Стихи Владимира Поповича существуют в универсально-мифическом пространстве языка, разрежая конкретику места и времени. Несмотря на насыщенность бытовыми деталями (сани, скрижали, "дверца родительской спальни") и культурными знаками (древнерусский лубок, гоголевская "птица-тройка") поэтическое высказывание разворачивается в безвременье: вчера или двадцать лет назад.

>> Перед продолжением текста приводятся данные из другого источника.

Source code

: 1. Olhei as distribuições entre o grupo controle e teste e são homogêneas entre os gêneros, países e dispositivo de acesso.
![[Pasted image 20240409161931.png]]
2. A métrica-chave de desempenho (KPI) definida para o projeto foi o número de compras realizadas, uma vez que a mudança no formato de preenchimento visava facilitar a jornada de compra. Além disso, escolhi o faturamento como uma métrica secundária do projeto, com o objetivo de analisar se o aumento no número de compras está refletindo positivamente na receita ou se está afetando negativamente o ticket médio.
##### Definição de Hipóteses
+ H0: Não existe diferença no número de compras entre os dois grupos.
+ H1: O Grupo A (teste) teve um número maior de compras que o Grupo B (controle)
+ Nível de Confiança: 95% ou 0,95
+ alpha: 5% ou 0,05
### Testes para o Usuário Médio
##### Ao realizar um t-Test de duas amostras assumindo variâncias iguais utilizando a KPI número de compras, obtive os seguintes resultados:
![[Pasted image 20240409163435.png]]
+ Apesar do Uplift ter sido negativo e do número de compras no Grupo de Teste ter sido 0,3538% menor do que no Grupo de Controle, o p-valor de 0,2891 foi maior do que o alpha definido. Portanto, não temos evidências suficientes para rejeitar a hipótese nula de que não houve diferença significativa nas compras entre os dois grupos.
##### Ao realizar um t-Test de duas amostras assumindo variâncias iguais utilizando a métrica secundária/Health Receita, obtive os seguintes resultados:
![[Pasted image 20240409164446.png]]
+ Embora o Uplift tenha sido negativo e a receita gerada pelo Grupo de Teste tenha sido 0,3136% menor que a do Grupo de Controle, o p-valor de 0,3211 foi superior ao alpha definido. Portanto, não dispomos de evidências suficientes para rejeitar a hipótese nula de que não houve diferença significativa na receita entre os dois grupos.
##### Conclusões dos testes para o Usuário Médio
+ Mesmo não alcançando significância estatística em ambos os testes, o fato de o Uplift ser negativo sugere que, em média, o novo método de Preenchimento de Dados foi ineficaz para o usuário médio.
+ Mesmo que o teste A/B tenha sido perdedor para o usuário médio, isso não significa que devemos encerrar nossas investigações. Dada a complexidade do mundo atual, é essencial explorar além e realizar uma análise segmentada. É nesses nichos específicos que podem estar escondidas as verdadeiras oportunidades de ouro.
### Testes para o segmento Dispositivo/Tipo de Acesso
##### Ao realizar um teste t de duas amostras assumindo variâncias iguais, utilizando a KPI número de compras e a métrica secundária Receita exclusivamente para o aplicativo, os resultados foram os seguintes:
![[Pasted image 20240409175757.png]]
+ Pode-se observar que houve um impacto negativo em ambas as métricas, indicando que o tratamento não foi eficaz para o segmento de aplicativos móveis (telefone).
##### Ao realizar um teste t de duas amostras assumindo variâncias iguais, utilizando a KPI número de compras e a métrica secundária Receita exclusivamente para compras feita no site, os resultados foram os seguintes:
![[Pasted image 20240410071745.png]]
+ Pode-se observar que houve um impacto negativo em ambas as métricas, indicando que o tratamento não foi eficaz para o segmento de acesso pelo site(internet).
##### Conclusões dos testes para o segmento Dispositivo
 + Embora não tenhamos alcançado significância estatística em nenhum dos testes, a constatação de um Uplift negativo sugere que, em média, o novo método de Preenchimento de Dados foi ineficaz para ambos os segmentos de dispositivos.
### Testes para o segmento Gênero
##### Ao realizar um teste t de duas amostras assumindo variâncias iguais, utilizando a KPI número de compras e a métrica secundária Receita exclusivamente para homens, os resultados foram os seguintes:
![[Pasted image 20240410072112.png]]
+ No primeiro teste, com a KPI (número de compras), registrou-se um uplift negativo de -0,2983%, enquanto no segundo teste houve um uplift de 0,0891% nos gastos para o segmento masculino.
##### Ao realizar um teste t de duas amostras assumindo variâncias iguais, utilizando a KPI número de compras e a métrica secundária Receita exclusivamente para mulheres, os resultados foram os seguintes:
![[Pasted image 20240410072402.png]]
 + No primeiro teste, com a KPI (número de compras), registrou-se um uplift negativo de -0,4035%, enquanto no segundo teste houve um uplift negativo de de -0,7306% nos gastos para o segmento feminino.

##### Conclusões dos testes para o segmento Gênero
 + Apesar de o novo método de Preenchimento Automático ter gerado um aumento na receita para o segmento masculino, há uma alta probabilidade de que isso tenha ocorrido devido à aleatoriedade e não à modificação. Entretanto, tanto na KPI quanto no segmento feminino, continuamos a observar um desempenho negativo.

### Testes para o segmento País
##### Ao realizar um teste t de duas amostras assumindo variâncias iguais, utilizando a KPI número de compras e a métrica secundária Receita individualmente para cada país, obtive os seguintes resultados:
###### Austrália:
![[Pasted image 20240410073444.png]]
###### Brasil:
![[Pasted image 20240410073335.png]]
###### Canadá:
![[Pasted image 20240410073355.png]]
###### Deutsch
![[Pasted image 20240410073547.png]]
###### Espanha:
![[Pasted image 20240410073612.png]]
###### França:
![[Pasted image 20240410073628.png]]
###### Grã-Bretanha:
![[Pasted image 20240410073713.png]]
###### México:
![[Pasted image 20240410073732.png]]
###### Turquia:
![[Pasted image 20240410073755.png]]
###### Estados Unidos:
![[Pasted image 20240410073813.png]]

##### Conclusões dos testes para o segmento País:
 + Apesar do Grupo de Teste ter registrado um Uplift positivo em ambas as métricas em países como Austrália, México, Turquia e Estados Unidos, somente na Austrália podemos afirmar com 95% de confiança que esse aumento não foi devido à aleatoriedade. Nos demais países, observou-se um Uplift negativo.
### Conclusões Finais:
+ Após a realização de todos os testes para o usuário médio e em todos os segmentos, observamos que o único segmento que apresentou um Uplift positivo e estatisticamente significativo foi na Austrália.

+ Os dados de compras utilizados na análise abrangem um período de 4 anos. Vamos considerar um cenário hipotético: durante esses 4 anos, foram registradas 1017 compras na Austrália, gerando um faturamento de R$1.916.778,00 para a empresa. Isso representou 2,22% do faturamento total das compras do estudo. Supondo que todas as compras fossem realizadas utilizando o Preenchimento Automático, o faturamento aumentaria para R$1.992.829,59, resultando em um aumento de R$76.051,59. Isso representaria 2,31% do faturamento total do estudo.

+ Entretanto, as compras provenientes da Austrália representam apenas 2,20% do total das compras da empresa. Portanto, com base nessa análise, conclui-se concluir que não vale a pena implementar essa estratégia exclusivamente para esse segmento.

Владимир Попович в своей поэтике близок к Виктору Кривулину: начиная от элементарных графических сходств (отсутствие прописных букв и знаков препинания) до интонации и вневременности. Попович, как и Кривулин, кажется циничным в наблюдении за происходящим, но это, всё же, немного не так: эффект циника достигается "взглядом со стороны", лирического героя в стихотворении попросту нет, а значит чувствовать и переживать некому. Эта задача остаётся читателю:
катится голова а ей невдомёк
как же земля вопреки поперёк
около освобождённых траншей
гонит безногих взашей
как по пречистенке не боясь
перевернуться в родимую грязь
головотяпники расступись
всё ещё вертится высь
но остановится не умрёт
для потешения свистнет народ
дабы загладить мудрёную связь
вместе назавтра катясь
Здесь — город Глупов с головотяпами или Москва? Вот катится голова, катится по Пречистенке, но образ многогранен и обитает вне времени настолько, что остаётся только гадать: перед нами картина времён опричнины или аллегория протестов последних лет? И тотальный цинизм толпы, "народа", свистящего вслед катящейся голове — что это? Московский тотентанц, погромы или метафора безразличия? И правильного ответа на все эти вопросы нет. Можно по отдельности подбирать варианты, как цифры в кодовом замке, и всякий раз получать новую комбинацию. Разница с настоящим замком лишь в том, что стихотворение открывается при любом из сочетаний, но снова и снова "щёлкает" непредсказуемой интерпретацией.